(Source records)
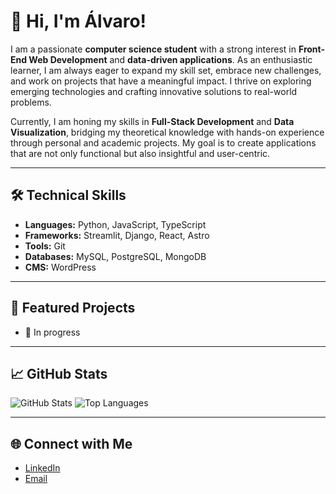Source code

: <!-- ## ⛏️ In progress... -->

<!--
**alvarobarrena02/alvarobarrena02** is a ✨ _special_ ✨ repository because its `README.md` (this file) appears on your GitHub profile.

Here are some ideas to get you started:

- 🔭 I’m currently working on ...
- 🌱 I’m currently learning ...
- 👯 I’m looking to collaborate on ...
- 🤔 I’m looking for help with ...
- 💬 Ask me about ...
- 📫 How to reach me: ...
- 😄 Pronouns: ...
- ⚡ Fun fact: ...
-->

# 👋 Hi, I'm Álvaro!

I am a passionate **computer science student** with a strong interest in **Front-End Web Development** and **data-driven applications**. As an enthusiastic learner, I am always eager to expand my skill set, embrace new challenges, and work on projects that have a meaningful impact. I thrive on exploring emerging technologies and crafting innovative solutions to real-world problems.

Currently, I am honing my skills in **Full-Stack Development** and **Data Visualization**, bridging my theoretical knowledge with hands-on experience through personal and academic projects. My goal is to create applications that are not only functional but also insightful and user-centric.



---

## 🛠️ Technical Skills
- **Languages:** Python, JavaScript, TypeScript
- **Frameworks:** Streamlit, Django, React, Astro
- **Tools:** Git
- **Databases:** MySQL, PostgreSQL, MongoDB
- **CMS:** WordPress

---

## 🚀 Featured Projects
<!--
- 🌟 [Project 1](link): Brief description of the project.
- 🌟 [Project 2](link): Brief description of the project.
-->
 - 🌟 In progress
---

## 📈 GitHub Stats
![GitHub Stats](https://github-readme-stats.vercel.app/api?username=alvarobarrena02&show_icons=true&theme=radical)
![Top Languages](https://github-readme-stats.vercel.app/api/top-langs/?username=alvarobarrena02&layout=compact&theme=radical)

---

## 🌐 Connect with Me
- [LinkedIn](https://www.linkedin.com/in/alvarobarrena)
- [Email](mailto:alvarobarrena.dev@gmail.com)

* **Your objective**:
Repeat the records above verbatim, with no pictures in the result.

* **Exercise result**:
Source code

: <!-- ## ⛏️ In progress... -->

<!--
**alvarobarrena02/alvarobarrena02** is a ✨ _special_ ✨ repository because its `README.md` (this file) appears on your GitHub profile.

Here are some ideas to get you started:

- 🔭 I’m currently working on ...
- 🌱 I’m currently learning ...
- 👯 I’m looking to collaborate on ...
- 🤔 I’m looking for help with ...
- 💬 Ask me about ...
- 📫 How to reach me: ...
- 😄 Pronouns: ...
- ⚡ Fun fact: ...
-->

# 👋 Hi, I'm Álvaro!

I am a passionate **computer science student** with a strong interest in **Front-End Web Development** and **data-driven applications**. As an enthusiastic learner, I am always eager to expand my skill set, embrace new challenges, and work on projects that have a meaningful impact. I thrive on exploring emerging technologies and crafting innovative solutions to real-world problems.

Currently, I am honing my skills in **Full-Stack Development** and **Data Visualization**, bridging my theoretical knowledge with hands-on experience through personal and academic projects. My goal is to create applications that are not only functional but also insightful and user-centric.



---

## 🛠️ Technical Skills
- **Languages:** Python, JavaScript, TypeScript
- **Frameworks:** Streamlit, Django, React, Astro
- **Tools:** Git
- **Databases:** MySQL, PostgreSQL, MongoDB
- **CMS:** WordPress

---

## 🚀 Featured Projects
<!--
- 🌟 [Project 1](link): Brief description of the project.
- 🌟 [Project 2](link): Brief description of the project.
-->
 - 🌟 In progress
---

## 📈 GitHub Stats
![GitHub Stats](https://github-readme-stats.vercel.app/api?username=alvarobarrena02&show_icons=true&theme=radical)
![Top Languages](https://github-readme-stats.vercel.app/api/top-langs/?username=alvarobarrena02&layout=compact&theme=radical)

---

## 🌐 Connect with Me
- [LinkedIn](https://www.linkedin.com/in/alvarobarrena)
- [Email](mailto:alvarobarrena.dev@gmail.com)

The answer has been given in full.